▶ TASK PROMPT: Lift out all lines below that contain "autoref".

▶ RECORDS SUPPLIED:
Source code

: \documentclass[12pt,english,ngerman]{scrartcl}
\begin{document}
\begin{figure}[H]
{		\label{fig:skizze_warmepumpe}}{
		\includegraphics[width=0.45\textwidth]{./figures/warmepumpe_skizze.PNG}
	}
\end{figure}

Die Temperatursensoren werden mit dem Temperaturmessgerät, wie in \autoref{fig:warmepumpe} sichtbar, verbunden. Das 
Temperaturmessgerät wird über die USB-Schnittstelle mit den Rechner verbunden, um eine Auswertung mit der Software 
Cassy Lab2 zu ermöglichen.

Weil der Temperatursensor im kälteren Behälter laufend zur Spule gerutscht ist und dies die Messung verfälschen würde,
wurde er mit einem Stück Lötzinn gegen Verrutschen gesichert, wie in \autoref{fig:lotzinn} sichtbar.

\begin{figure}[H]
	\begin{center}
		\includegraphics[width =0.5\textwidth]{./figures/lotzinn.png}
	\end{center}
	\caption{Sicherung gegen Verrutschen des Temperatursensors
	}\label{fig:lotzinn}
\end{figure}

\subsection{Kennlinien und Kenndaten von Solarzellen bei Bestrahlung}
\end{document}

▶ ANSWER SPACE:
Die Temperatursensoren werden mit dem Temperaturmessgerät, wie in \autoref{fig:warmepumpe} sichtbar, verbunden. Das 
wurde er mit einem Stück Lötzinn gegen Verrutschen gesichert, wie in \autoref{fig:lotzinn} sichtbar.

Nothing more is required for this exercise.